Static Analysis in CI — Interview Level¶

Roadmap: Static Analysis → Static Analysis in CI A question bank for the placement spectrum, baselines/ratchets, blocking vs. advisory, SARIF, suppression discipline, and rolling the program out at org scale.

Table of Contents¶

Introduction
Prerequisites
Fundamentals
Technique
Baselines & Gating
Scenarios
Rapid-Fire
Red Flags / Green Flags
Cheat Sheet
Summary
Further Reading
Related Topics

Introduction¶

Focus: answering, out loud and under pressure, where analyzers belong in the dev loop and how to gate on them without grinding the team to a halt.

Interviewers probe this topic to see whether you understand placement economics (catch it early), the legacy adoption problem (baselines/ratchet), and the human factors (a check nobody trusts gets ignored). Strong answers are concrete — exact flags, exact failure modes — and acknowledge trade-offs rather than reciting "add a linter to CI."

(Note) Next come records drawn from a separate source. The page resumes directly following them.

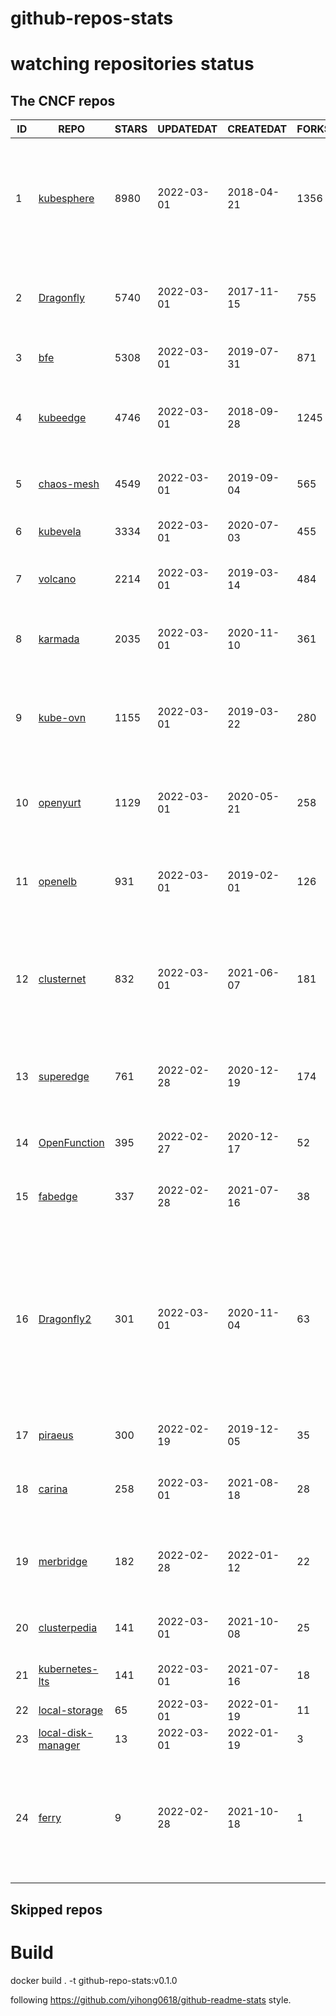 # github-repos-stats

# watching repositories status
<!--START_SECTION:github_repos-->
## The CNCF repos
| ID |                                  REPO                                  | STARS | UPDATEDAT  | CREATEDAT  | FORKSCOUNT |                                                                                     DESCRIPTIONS                                                                                     |
|----|------------------------------------------------------------------------|-------|------------|------------|------------|--------------------------------------------------------------------------------------------------------------------------------------------------------------------------------------|
|  1 | [kubesphere](https://github.com/kubesphere/kubesphere)                 |  8980 | 2022-03-01 | 2018-04-21 |       1356 | The container platform tailored for Kubernetes multi-cloud, datacenter, and edge management ⎈ 🖥 ☁️                                                                                   |
|  2 | [Dragonfly](https://github.com/dragonflyoss/Dragonfly)                 |  5740 | 2022-03-01 | 2017-11-15 |        755 | Dragonfly is an intelligent P2P based image and file distribution system.                                                                                                            |
|  3 | [bfe](https://github.com/bfenetworks/bfe)                              |  5308 | 2022-03-01 | 2019-07-31 |        871 | A modern layer 7 load balancer from baidu                                                                                                                                            |
|  4 | [kubeedge](https://github.com/kubeedge/kubeedge)                       |  4746 | 2022-03-01 | 2018-09-28 |       1245 | Kubernetes Native Edge Computing Framework (project under CNCF)                                                                                                                      |
|  5 | [chaos-mesh](https://github.com/chaos-mesh/chaos-mesh)                 |  4549 | 2022-03-01 | 2019-09-04 |        565 | A Chaos Engineering Platform for Kubernetes.                                                                                                                                         |
|  6 | [kubevela](https://github.com/oam-dev/kubevela)                        |  3334 | 2022-03-01 | 2020-07-03 |        455 | The Modern Application Platform.                                                                                                                                                     |
|  7 | [volcano](https://github.com/volcano-sh/volcano)                       |  2214 | 2022-03-01 | 2019-03-14 |        484 | A Cloud Native Batch System (Project under CNCF)                                                                                                                                     |
|  8 | [karmada](https://github.com/karmada-io/karmada)                       |  2035 | 2022-03-01 | 2020-11-10 |        361 | Open, Multi-Cloud, Multi-Cluster Kubernetes Orchestration                                                                                                                            |
|  9 | [kube-ovn](https://github.com/kubeovn/kube-ovn)                        |  1155 | 2022-03-01 | 2019-03-22 |        280 | A Kubernetes Network Fabric for Enterprises that is Rich in Functions and Easy in Operations                                                                                         |
| 10 | [openyurt](https://github.com/openyurtio/openyurt)                     |  1129 | 2022-03-01 | 2020-05-21 |        258 | OpenYurt - Extending your native Kubernetes to edge(project under CNCF)                                                                                                              |
| 11 | [openelb](https://github.com/openelb/openelb)                          |   931 | 2022-03-01 | 2019-02-01 |        126 | Load Balancer Implementation for Kubernetes in Bare-Metal, Edge, and Virtualization                                                                                                  |
| 12 | [clusternet](https://github.com/clusternet/clusternet)                 |   832 | 2022-03-01 | 2021-06-07 |        181 | Managing your Kubernetes clusters (including public, private, edge, etc) as easily as visiting the Internet ⎈                                                                        |
| 13 | [superedge](https://github.com/superedge/superedge)                    |   761 | 2022-02-28 | 2020-12-19 |        174 | An edge-native container management system for edge computing                                                                                                                        |
| 14 | [OpenFunction](https://github.com/OpenFunction/OpenFunction)           |   395 | 2022-02-27 | 2020-12-17 |         52 | Cloud Native Function-as-a-Service Platform                                                                                                                                          |
| 15 | [fabedge](https://github.com/FabEdge/fabedge)                          |   337 | 2022-02-28 | 2021-07-16 |         38 | Secure Edge Networking Solution Based On Kubernetes                                                                                                                                  |
| 16 | [Dragonfly2](https://github.com/dragonflyoss/Dragonfly2)               |   301 | 2022-03-01 | 2020-11-04 |         63 | Dragonfly is an intelligent P2P based image and file distribution system, it also provides a variety of enterprise-level (efficiency, stability, safety, low-cost) product features. |
| 17 | [piraeus](https://github.com/piraeusdatastore/piraeus)                 |   300 | 2022-02-19 | 2019-12-05 |         35 | High Available Datastore for Kubernetes                                                                                                                                              |
| 18 | [carina](https://github.com/carina-io/carina)                          |   258 | 2022-03-01 | 2021-08-18 |         28 | Carina: an high performance and ops-free local storage for kubernetes                                                                                                                |
| 19 | [merbridge](https://github.com/merbridge/merbridge)                    |   182 | 2022-02-28 | 2022-01-12 |         22 | Use eBPF to speed up your Service Mesh like crossing an Einstein-Rosen Bridge.                                                                                                       |
| 20 | [clusterpedia](https://github.com/clusterpedia-io/clusterpedia)        |   141 | 2022-03-01 | 2021-10-08 |         25 | The Encyclopedia of Kubernetes clusters                                                                                                                                              |
| 21 | [kubernetes-lts](https://github.com/klts-io/kubernetes-lts)            |   141 | 2022-03-01 | 2021-07-16 |         18 | Kubernetes LTS(long term support)                                                                                                                                                    |
| 22 | [local-storage](https://github.com/hwameistor/local-storage)           |    65 | 2022-03-01 | 2022-01-19 |         11 | local-storage                                                                                                                                                                        |
| 23 | [local-disk-manager](https://github.com/hwameistor/local-disk-manager) |    13 | 2022-03-01 | 2022-01-19 |          3 | local-disk-manager                                                                                                                                                                   |
| 24 | [ferry](https://github.com/ferry-proxy/ferry)                          |     9 | 2022-02-28 | 2021-10-18 |          1 | Ferry is a multi-cluster communication component of Kubernetes that supports mapping services from one cluster to another.                                                           |



## Skipped repos
<!--END_SECTION:github_repos-->

# Build

docker build . -t github-repo-stats:v0.1.0

following https://github.com/yihong0618/github-readme-stats style.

Each question below gives Q, what's really being tested, and A (a model answer).

Prerequisites¶

You can speak to the junior–senior material: the spectrum, pre-commit, CI jobs, baselines, SARIF, suppressions.
You can sketch a GitHub Actions job and a diff-aware command from memory.
You understand required status checks live in Quality Gates, not in the CI YAML itself.

Fundamentals¶

Q1. Walk me through where a static-analysis finding can surface, from earliest to latest. Testing: the central placement model and its economics. A. Editor (instant, advisory, in-loop) → pre-commit hook (fast subset on changed files, before commit, bypassable) → CI (full suite, clean server, authoritative gate). The principle is that the same finding should appear as early as possible, because cost grows roughly an order of magnitude at each step: editor ≈ free, CI = a context switch (you've moved on and must return), production = an incident. CI is the backstop, not your first contact with a rule. If CI is the first place you saw a finding, that's a signal to shift it left.

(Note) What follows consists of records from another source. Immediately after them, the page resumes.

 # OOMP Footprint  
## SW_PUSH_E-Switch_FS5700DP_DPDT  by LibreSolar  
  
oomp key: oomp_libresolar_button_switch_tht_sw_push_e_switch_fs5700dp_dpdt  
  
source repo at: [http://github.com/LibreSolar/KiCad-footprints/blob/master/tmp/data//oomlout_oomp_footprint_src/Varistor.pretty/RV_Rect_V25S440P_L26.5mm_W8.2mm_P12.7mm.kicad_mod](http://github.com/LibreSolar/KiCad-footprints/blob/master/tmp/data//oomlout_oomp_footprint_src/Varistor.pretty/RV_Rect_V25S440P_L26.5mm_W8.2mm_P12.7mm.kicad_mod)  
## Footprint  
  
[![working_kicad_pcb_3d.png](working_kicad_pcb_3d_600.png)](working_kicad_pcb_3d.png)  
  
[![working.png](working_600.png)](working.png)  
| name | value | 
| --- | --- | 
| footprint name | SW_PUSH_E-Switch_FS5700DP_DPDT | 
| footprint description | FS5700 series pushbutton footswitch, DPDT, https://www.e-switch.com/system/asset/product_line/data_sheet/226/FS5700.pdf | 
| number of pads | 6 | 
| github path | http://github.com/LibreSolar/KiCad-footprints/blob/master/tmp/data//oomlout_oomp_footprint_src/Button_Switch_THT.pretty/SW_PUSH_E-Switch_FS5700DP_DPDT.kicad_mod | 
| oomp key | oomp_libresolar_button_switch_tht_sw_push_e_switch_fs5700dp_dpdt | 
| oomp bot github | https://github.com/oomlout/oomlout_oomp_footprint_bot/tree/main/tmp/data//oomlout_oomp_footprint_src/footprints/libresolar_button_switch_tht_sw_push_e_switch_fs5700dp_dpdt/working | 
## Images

Q2. Why are pre-commit hooks a convenience and not a gate? Testing: understanding what actually enforces policy. A. Because they run locally and are trivially bypassable — git commit --no-verify skips them, and a teammate might never run pre-commit install at all. They're valuable for catching obvious issues before they enter history and reducing noise that reaches CI, but they can't guarantee anything. The guarantee comes from CI required status checks, which run on a server nobody can skip. Treating hooks as the gate is a classic mistake.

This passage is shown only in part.